The 'Slaughterhouse V' of 99 Cent Sports Games.
gameplay 80 / story 1 / graphics 99 / sound 90
Rockstar Games Presents Table Tennis will strike most as a bit of an odd bird when they consider it was created by the studio best known for mayhemic, violent, open-world games. To those I say: Realize that GTA is an ultra-rich simulation of a city, and Rockstar Games Presents Table Tennis is an ultra-rich simulation of ping-pong. Also, remember that Rockstar makes energy drinks, so they’re just fuckin’ weirdos, anyway. Think about it: If all the people who drink energy drinks are freaks, what does that say about the people who create them?
It’s not hard to imagine Rockstar Games Presents Table Tennis existing as a mini-game in GTA. After all, GTA5 included a Top Spin clone, and Rockstar Games Presents Table Tennis is that, too — but the ball is smaller. The truth is that most people will not think about this game at all because it is old.
This may very well be the first game I ever saw with ‘next-gen HD graphics.’ I remember playing Rockstar Games Presents Table Tennis at a Target kiosk back when I was still a kid: It must have been in ’06 or ’07. I probably didn’t make it past a rally of two — given that I was only accustomed to the shape of a Dualshock 2, at the time — but I was still dumbfounded by both the graphics, and the $60 price tag. Leaving the kiosk/Target, I felt that the future was racing away from me and my parents’ puckered-tight gaming budget. And would you believe that for every 15 minutes of video game time — V.G.T. for short — my mom would make me do two hours of intense algebra study? I mean, c’mon, that’s messed up.
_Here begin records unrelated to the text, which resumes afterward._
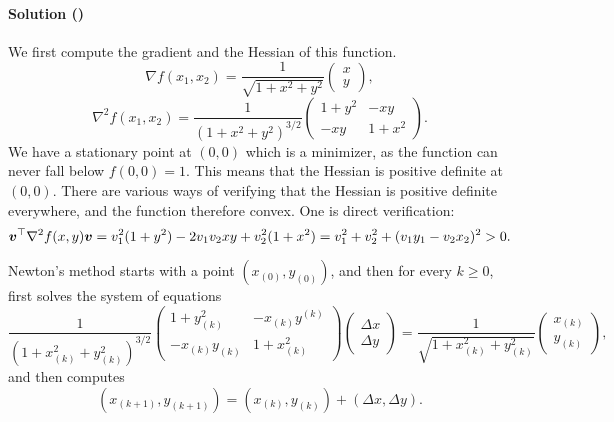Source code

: \documentclass{article}
\newcounter{problems}
\renewcommand{\solution}[1]{\paragraph{Solution (\theproblems)}\addtocounter{problems}{1}\label{#1}}
\begin{document}
\solution{p5} We first compute the gradient and the Hessian of this function.
\begin{equation}\label{eq:grad}\tag{1}
 \nabla f(x_1,x_2) = \frac{1}{\sqrt{1+x^2+y^2}}\begin{pmatrix}
                                  x\\y
                                 \end{pmatrix},
\end{equation}
\begin{equation*}
 \nabla^2 f(x_1,x_2) = \frac{1}{(1+x^2+y^2)^{3/2}} \begin{pmatrix}
                         1+y^2 & -xy\\
                         -xy & 1+x^2
                       \end{pmatrix}.
\end{equation*}
We have a stationary point at $(0,0)$ which is a minimizer, as the function can never fall below $f(0,0)=1$. This means that the Hessian is positive definite at $(0,0)$. There are various ways of verifying that the Hessian is positive definite everywhere, and the function therefore convex. One is direct verification:
\begin{equation*}
 \bm{v}^{\top} \nabla^2f(x,y)\bm{v}
                                        = v_1^2(1+y^2)-2v_1v_2xy+v_2^2(1+x^2) = v_1^2+v_2^2+(v_1y_1-v_2x_2)^2>0.
\end{equation*}

Newton's method starts with a point $(x_{(0)},y_{(0)})$, and then for every $k\geq 0$, first solves the system of equations
\begin{equation*}
               \frac{1}{(1+x_{(k)}^2+y_{(k)}^2)^{3/2}} \begin{pmatrix}
                         1+y_{(k)}^2 & -x_{(k)}y^{(k)}\\
                         -x_{(k)}y_{(k)} & 1+x_{(k)}^2
                       \end{pmatrix}         
 \begin{pmatrix}
  \Delta x\\ \Delta y
 \end{pmatrix}
= \frac{1}{\sqrt{1+x_{(k)}^2+y_{(k)}^2}}\begin{pmatrix}
                                  x_{(k)}\\y_{(k)}
                                 \end{pmatrix},
\end{equation*}
and then computes
\begin{equation*}
 (x_{(k+1)},y_{(k+1)}) = (x_{(k)},y_{(k)}) + (\Delta x,\Delta y).
\end{equation*}
\end{document}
A few years ago, I bought this game from GameStop for 99 cents. That’s right, for the price of a McChicken, you too can experience Rockstar Games Presents Table Tennis. For years it sat on shelf collecting dust, a relic of my repressed childhood, but today I’m here to review it for my rabid fans. And the best part is my mom can’t say a damned thing about it.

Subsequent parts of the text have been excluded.